Every line in the listing below from the one with "We use English" through the one with "In low-resource settings" is to be reproduced exactly, both ends included; leave out the rest.

══════════════════════════════

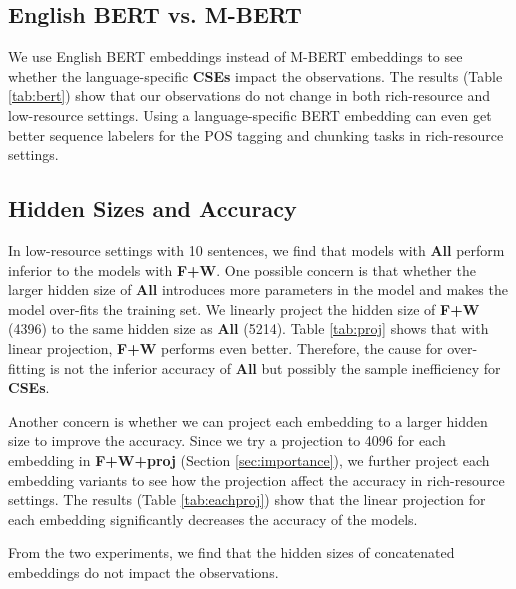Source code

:\documentclass[11pt,a4paper]{article}
\begin{document}
\subsection{English BERT vs. M-BERT}
We use English BERT embeddings instead of M-BERT embeddings to see whether the language-specific \textbf{CSEs} impact the observations. The results (Table \ref{tab:bert}) show that our observations do not change in both rich-resource and low-resource settings. Using a language-specific BERT embedding can even get better sequence labelers for the POS tagging and chunking tasks in rich-resource settings.

\subsection{Hidden Sizes and Accuracy}
In low-resource settings with 10 sentences, we find that models with \textbf{All} perform inferior to the models with \textbf{F+W}. One possible concern is that whether the larger hidden size of \textbf{All} introduces more parameters in the model and makes the model over-fits the training set. We linearly project the hidden size of \textbf{F+W} (4396) to the same hidden size as \textbf{All} (5214). Table \ref{tab:proj} shows that with linear projection, \textbf{F+W} performs even better. Therefore, the cause for over-fitting is not the inferior accuracy of \textbf{All} but possibly the sample inefficiency for \textbf{CSEs}. 

Another concern is whether we can project each embedding to a larger hidden size to improve the accuracy. Since we try a projection to 4096 for each embedding in \textbf{F+W+proj} (Section \ref{sec:importance}), we further project each embedding variants to see how the projection affect the accuracy in rich-resource settings. The results (Table \ref{tab:eachproj}) show that the linear projection for each embedding significantly decreases the accuracy of the models.

From the two experiments, we find that the hidden sizes of concatenated embeddings do not impact the observations.
\end{document}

══════════════════════════════

▶ **EXERCISE OUTPUT**:
We use English BERT embeddings instead of M-BERT embeddings to see whether the language-specific \textbf{CSEs} impact the observations. The results (Table \ref{tab:bert}) show that our observations do not change in both rich-resource and low-resource settings. Using a language-specific BERT embedding can even get better sequence labelers for the POS tagging and chunking tasks in rich-resource settings.

\subsection{Hidden Sizes and Accuracy}
In low-resource settings with 10 sentences, we find that models with \textbf{All} perform inferior to the models with \textbf{F+W}. One possible concern is that whether the larger hidden size of \textbf{All} introduces more parameters in the model and makes the model over-fits the training set. We linearly project the hidden size of \textbf{F+W} (4396) to the same hidden size as \textbf{All} (5214). Table \ref{tab:proj} shows that with linear projection, \textbf{F+W} performs even better. Therefore, the cause for over-fitting is not the inferior accuracy of \textbf{All} but possibly the sample inefficiency for \textbf{CSEs}. 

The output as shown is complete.